The very last Christmas island Pipistrelle bat

The very last Xmas island Pipistrelle bat was heard on 25 August 2009 with no further ‘sightings’ (hearings) despite intensive efforts to locate the species.

At 3 g it was/is the smallest bat in Australia. Writing in January 2009 Dr Lindy Lumsden noted:

“Surveys undertaken in the mid-1980s found it to be common and widespread across the island (Tidemann 1985). However, by the mid-1990s there had been a marked reduction in abundance and a westward range contraction (Lumsden and Cherry 1997, Lumsden et al. 1999). This decline continued at a rapid rate and the species is now confined to the far west of the island, no longer occurring across most of its former range (James and Retallick 2007, Lumsden et al. 2007). Long-term monitoring using ultrasonic bat detectors indicates this species has undergone a 99% decline in relative abundance since 1994 (James and Retallick 2007, Lumsden et al. 2007, Parks Australia North Christmas Island unpublished data…

…A reassessment of the number of individuals remaining in January 2009 suggests there could be as few as 20 individuals left. The only known communal roost contains only four individuals. Three years ago there were 54 individuals in this colony and there were several other known, similar-sized colonies.

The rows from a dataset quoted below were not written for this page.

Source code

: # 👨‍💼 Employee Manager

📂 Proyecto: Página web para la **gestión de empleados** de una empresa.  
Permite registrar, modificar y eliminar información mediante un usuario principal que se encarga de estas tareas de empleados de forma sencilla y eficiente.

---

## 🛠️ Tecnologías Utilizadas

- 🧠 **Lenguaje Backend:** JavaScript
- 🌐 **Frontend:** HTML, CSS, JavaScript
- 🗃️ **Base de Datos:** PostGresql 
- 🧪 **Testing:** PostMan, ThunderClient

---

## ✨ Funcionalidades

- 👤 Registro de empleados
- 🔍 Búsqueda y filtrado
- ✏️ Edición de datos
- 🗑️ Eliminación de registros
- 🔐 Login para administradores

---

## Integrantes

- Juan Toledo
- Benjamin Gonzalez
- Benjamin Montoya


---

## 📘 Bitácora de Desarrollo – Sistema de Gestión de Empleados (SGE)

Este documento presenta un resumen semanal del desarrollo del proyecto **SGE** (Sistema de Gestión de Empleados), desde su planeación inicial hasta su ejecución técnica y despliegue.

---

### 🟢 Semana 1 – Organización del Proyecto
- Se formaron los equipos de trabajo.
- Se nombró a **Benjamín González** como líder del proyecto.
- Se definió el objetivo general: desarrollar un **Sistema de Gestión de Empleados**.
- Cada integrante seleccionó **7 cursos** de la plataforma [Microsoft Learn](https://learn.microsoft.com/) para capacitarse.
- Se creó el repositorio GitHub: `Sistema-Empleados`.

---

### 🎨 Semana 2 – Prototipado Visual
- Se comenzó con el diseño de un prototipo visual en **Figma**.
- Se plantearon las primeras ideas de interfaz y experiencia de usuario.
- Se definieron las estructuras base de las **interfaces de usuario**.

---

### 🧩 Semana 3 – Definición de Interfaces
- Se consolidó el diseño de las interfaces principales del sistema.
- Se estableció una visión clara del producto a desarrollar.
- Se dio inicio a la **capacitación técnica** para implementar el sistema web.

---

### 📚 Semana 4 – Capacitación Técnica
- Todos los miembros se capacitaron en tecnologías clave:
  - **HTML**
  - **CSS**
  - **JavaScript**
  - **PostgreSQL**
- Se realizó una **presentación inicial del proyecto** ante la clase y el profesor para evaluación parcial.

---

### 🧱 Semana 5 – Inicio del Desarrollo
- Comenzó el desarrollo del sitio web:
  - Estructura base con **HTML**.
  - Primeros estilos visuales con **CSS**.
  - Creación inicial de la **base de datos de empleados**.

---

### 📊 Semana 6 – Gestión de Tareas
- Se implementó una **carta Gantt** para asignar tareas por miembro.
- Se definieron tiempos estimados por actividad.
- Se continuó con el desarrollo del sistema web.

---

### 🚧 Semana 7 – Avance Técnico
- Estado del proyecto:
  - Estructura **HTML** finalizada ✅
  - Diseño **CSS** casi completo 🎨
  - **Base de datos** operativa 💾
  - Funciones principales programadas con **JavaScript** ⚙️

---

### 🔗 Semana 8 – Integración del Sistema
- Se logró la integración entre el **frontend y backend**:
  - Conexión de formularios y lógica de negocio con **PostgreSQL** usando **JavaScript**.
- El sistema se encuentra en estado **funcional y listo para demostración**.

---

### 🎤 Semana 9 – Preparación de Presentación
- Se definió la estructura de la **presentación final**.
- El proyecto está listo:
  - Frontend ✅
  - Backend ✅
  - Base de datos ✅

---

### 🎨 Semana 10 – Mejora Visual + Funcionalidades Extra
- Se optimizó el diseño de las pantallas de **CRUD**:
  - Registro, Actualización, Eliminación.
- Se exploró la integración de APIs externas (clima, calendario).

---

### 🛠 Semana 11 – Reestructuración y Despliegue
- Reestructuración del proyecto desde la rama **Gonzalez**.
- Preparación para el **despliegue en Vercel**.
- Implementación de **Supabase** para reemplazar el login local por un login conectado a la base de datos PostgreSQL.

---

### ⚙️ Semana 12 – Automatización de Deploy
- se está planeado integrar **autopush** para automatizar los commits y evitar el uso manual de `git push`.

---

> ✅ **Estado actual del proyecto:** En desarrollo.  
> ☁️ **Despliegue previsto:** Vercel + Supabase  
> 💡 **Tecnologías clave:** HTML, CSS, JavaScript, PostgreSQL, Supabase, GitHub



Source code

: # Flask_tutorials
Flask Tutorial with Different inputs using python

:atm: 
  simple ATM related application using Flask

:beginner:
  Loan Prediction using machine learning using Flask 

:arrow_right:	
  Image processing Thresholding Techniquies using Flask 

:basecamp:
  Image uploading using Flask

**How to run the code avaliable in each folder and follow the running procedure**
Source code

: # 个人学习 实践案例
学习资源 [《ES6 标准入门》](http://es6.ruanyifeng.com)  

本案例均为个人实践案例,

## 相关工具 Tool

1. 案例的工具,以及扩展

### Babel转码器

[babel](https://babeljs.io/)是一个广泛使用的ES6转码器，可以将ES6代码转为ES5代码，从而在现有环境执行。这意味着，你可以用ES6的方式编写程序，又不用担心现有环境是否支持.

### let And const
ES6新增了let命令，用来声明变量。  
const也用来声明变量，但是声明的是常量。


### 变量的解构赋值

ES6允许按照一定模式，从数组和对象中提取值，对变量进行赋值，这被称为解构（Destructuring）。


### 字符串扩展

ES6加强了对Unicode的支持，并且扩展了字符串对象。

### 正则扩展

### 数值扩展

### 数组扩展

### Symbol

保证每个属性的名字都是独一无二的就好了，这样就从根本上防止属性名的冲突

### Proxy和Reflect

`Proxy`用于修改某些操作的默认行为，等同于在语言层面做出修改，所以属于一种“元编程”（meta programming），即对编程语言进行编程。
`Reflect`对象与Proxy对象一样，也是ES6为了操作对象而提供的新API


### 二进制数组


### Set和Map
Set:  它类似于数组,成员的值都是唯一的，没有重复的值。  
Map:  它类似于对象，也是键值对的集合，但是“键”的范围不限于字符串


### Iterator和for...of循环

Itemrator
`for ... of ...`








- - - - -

“It is critical therefore that a captive breeding program is established immediately as insurance against further decline in numbers and as a source of individuals to re-establish wild populations once the cause of decline has been identified and controlled (James and Retallick 2007, Lumsden et al. 2007). An emergency rescue program has been proposed that will attempt to catch the remaining individuals to form the basis of a captive colony. It is essential this is undertaken within the next 3 months (i.e. by March 2009) – leaving it any longer than this there is a risk there will be so few animals left that it will not be possible to catch them.”

Lumsden predicted that the bat would be effectively extinct in June 2009. Possible causes of the decline include predation or disturbance by the Common Wolf Snake (Lycodon aulicus capucinus); predation by the introduced Black Rat (Rattus rattus), Feral Cat (Felis catus) or Nankeen Kestrel (Falco cenchroides); predation and/or disturbance by the Yellow Crazy Ant (Anoplolepis gracilipes) (or even pesticides used to control them); predation and/or disturbance by the Giant Centipede (Scolapendra morsitans); predation by endemic predators; habitat loss; habitat alteration; loss of roost sites; prey availability; climatic conditions; vehicle-related mortality; introduced disease and stochastic effects from decreasing population size.

Urgent efforts to establish a captive breeding campaign took until August 2009 to negotiate bureaucratic permissions.  Despite their intensive efforts teams found 1 bat left, but unfortunately it vanished one night and was never heard again.

When asked what she felt about never hearing the last bat again Dr Lumsden said: “all of my predictions have come true…in January [2009] I said it would be totally gone by June… my gut feeling was just telling me: that’s it, it’s gone” (For more on the story (and other bat stories) see the 360 degree radio composition: Give a bat a bad name

It is still listed as critically endangered on the Commonweath EPBC Act site but the pipistrelle bat would seem to be the first Australian mammal known to have become extinct since the crescent nail-tail wallaby in 1956.